-- Data to use follows --
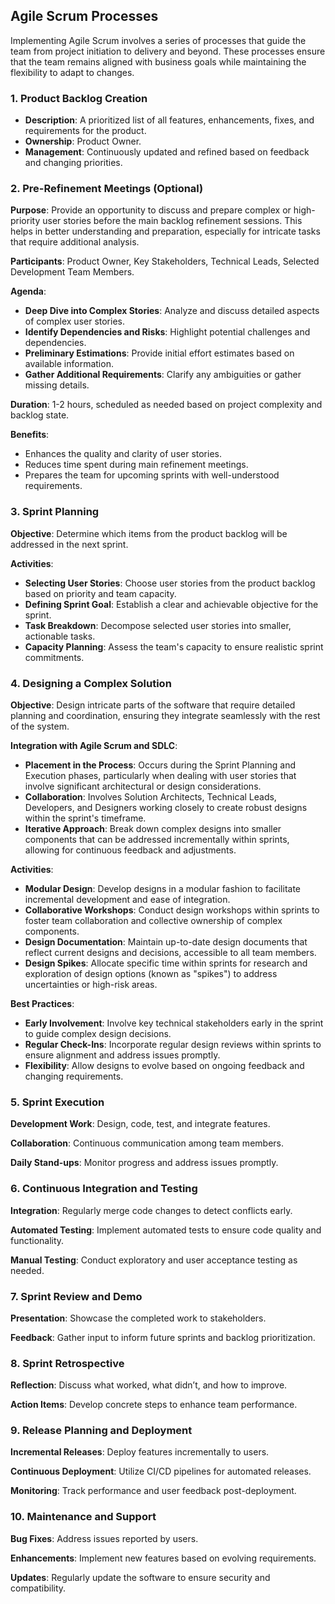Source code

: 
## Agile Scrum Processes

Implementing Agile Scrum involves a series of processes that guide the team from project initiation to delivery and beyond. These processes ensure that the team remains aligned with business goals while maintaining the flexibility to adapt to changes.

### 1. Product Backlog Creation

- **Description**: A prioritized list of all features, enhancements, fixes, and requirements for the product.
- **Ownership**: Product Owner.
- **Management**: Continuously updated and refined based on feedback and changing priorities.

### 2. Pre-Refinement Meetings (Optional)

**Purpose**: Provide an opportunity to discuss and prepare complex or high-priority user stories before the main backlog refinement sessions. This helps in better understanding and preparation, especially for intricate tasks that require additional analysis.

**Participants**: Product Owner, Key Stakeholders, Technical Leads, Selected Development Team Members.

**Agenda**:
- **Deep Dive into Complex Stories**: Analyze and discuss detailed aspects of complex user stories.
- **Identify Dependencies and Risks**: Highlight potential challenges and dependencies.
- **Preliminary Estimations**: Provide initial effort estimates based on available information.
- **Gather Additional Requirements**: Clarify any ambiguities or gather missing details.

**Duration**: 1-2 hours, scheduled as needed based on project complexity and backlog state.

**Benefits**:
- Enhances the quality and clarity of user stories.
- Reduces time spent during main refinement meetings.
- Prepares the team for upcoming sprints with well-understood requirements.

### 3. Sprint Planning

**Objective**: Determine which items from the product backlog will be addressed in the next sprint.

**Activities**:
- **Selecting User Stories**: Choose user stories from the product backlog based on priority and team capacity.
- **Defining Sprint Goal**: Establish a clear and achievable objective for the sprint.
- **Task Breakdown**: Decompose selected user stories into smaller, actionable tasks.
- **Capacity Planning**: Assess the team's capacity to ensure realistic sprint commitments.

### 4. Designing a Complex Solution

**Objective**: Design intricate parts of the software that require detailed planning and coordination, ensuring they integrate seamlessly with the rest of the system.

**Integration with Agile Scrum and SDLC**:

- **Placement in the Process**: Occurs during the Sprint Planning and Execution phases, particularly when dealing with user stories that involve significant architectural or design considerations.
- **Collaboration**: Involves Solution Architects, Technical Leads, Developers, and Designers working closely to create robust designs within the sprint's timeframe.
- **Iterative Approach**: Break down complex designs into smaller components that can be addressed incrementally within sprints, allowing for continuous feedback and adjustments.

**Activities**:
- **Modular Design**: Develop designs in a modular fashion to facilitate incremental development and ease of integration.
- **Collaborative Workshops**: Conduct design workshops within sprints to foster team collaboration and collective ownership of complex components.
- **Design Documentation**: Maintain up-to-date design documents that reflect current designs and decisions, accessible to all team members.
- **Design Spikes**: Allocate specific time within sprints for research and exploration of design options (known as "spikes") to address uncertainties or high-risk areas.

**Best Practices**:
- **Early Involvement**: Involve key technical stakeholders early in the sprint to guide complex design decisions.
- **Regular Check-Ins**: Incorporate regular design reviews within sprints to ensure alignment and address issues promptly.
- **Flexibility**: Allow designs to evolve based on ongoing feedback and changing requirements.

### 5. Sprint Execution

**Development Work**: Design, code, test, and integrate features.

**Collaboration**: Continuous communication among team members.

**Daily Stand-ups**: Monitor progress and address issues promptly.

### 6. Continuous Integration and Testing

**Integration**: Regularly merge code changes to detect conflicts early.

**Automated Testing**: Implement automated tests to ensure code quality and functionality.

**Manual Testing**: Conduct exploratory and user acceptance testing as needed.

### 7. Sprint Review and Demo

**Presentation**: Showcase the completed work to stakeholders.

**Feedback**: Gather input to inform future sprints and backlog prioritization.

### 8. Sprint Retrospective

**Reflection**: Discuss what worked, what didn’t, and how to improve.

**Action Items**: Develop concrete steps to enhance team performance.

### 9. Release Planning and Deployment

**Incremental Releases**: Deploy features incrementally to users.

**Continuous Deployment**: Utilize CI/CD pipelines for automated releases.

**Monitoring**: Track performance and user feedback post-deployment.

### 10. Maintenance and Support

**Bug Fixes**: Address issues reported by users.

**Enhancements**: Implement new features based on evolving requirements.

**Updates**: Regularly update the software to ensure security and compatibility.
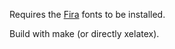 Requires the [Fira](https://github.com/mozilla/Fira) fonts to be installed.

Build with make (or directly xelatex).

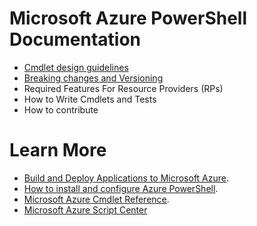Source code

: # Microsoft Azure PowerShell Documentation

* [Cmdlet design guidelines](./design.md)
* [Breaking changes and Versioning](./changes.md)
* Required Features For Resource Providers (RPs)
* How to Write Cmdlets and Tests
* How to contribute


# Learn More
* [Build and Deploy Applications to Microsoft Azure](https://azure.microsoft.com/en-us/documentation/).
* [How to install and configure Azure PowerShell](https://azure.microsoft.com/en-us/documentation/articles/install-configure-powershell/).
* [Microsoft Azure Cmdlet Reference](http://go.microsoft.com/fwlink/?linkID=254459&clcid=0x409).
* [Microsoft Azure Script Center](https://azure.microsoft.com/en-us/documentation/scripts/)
-- Data to use concluded --
Task objective: What this calls for is a word-for-word copy of the listing above, pictures excluded.

Written reply:
Source code

: 
## Agile Scrum Processes

Implementing Agile Scrum involves a series of processes that guide the team from project initiation to delivery and beyond. These processes ensure that the team remains aligned with business goals while maintaining the flexibility to adapt to changes.

### 1. Product Backlog Creation

- **Description**: A prioritized list of all features, enhancements, fixes, and requirements for the product.
- **Ownership**: Product Owner.
- **Management**: Continuously updated and refined based on feedback and changing priorities.

### 2. Pre-Refinement Meetings (Optional)

**Purpose**: Provide an opportunity to discuss and prepare complex or high-priority user stories before the main backlog refinement sessions. This helps in better understanding and preparation, especially for intricate tasks that require additional analysis.

**Participants**: Product Owner, Key Stakeholders, Technical Leads, Selected Development Team Members.

**Agenda**:
- **Deep Dive into Complex Stories**: Analyze and discuss detailed aspects of complex user stories.
- **Identify Dependencies and Risks**: Highlight potential challenges and dependencies.
- **Preliminary Estimations**: Provide initial effort estimates based on available information.
- **Gather Additional Requirements**: Clarify any ambiguities or gather missing details.

**Duration**: 1-2 hours, scheduled as needed based on project complexity and backlog state.

**Benefits**:
- Enhances the quality and clarity of user stories.
- Reduces time spent during main refinement meetings.
- Prepares the team for upcoming sprints with well-understood requirements.

### 3. Sprint Planning

**Objective**: Determine which items from the product backlog will be addressed in the next sprint.

**Activities**:
- **Selecting User Stories**: Choose user stories from the product backlog based on priority and team capacity.
- **Defining Sprint Goal**: Establish a clear and achievable objective for the sprint.
- **Task Breakdown**: Decompose selected user stories into smaller, actionable tasks.
- **Capacity Planning**: Assess the team's capacity to ensure realistic sprint commitments.

### 4. Designing a Complex Solution

**Objective**: Design intricate parts of the software that require detailed planning and coordination, ensuring they integrate seamlessly with the rest of the system.

**Integration with Agile Scrum and SDLC**:

- **Placement in the Process**: Occurs during the Sprint Planning and Execution phases, particularly when dealing with user stories that involve significant architectural or design considerations.
- **Collaboration**: Involves Solution Architects, Technical Leads, Developers, and Designers working closely to create robust designs within the sprint's timeframe.
- **Iterative Approach**: Break down complex designs into smaller components that can be addressed incrementally within sprints, allowing for continuous feedback and adjustments.

**Activities**:
- **Modular Design**: Develop designs in a modular fashion to facilitate incremental development and ease of integration.
- **Collaborative Workshops**: Conduct design workshops within sprints to foster team collaboration and collective ownership of complex components.
- **Design Documentation**: Maintain up-to-date design documents that reflect current designs and decisions, accessible to all team members.
- **Design Spikes**: Allocate specific time within sprints for research and exploration of design options (known as "spikes") to address uncertainties or high-risk areas.

**Best Practices**:
- **Early Involvement**: Involve key technical stakeholders early in the sprint to guide complex design decisions.
- **Regular Check-Ins**: Incorporate regular design reviews within sprints to ensure alignment and address issues promptly.
- **Flexibility**: Allow designs to evolve based on ongoing feedback and changing requirements.

### 5. Sprint Execution

**Development Work**: Design, code, test, and integrate features.

**Collaboration**: Continuous communication among team members.

**Daily Stand-ups**: Monitor progress and address issues promptly.

### 6. Continuous Integration and Testing

**Integration**: Regularly merge code changes to detect conflicts early.

**Automated Testing**: Implement automated tests to ensure code quality and functionality.

**Manual Testing**: Conduct exploratory and user acceptance testing as needed.

### 7. Sprint Review and Demo

**Presentation**: Showcase the completed work to stakeholders.

**Feedback**: Gather input to inform future sprints and backlog prioritization.

### 8. Sprint Retrospective

**Reflection**: Discuss what worked, what didn’t, and how to improve.

**Action Items**: Develop concrete steps to enhance team performance.

### 9. Release Planning and Deployment

**Incremental Releases**: Deploy features incrementally to users.

**Continuous Deployment**: Utilize CI/CD pipelines for automated releases.

**Monitoring**: Track performance and user feedback post-deployment.

### 10. Maintenance and Support

**Bug Fixes**: Address issues reported by users.

**Enhancements**: Implement new features based on evolving requirements.

**Updates**: Regularly update the software to ensure security and compatibility.
 Requires the [Fira](https://github.com/mozilla/Fira) fonts to be installed.

Build with make (or directly xelatex).

Source code

: # Microsoft Azure PowerShell Documentation

* [Cmdlet design guidelines](./design.md)
* [Breaking changes and Versioning](./changes.md)
* Required Features For Resource Providers (RPs)
* How to Write Cmdlets and Tests
* How to contribute


# Learn More
* [Build and Deploy Applications to Microsoft Azure](https://azure.microsoft.com/en-us/documentation/).
* [How to install and configure Azure PowerShell](https://azure.microsoft.com/en-us/documentation/articles/install-configure-powershell/).
* [Microsoft Azure Cmdlet Reference](http://go.microsoft.com/fwlink/?linkID=254459&clcid=0x409).
* [Microsoft Azure Script Center](https://azure.microsoft.com/en-us/documentation/scripts/)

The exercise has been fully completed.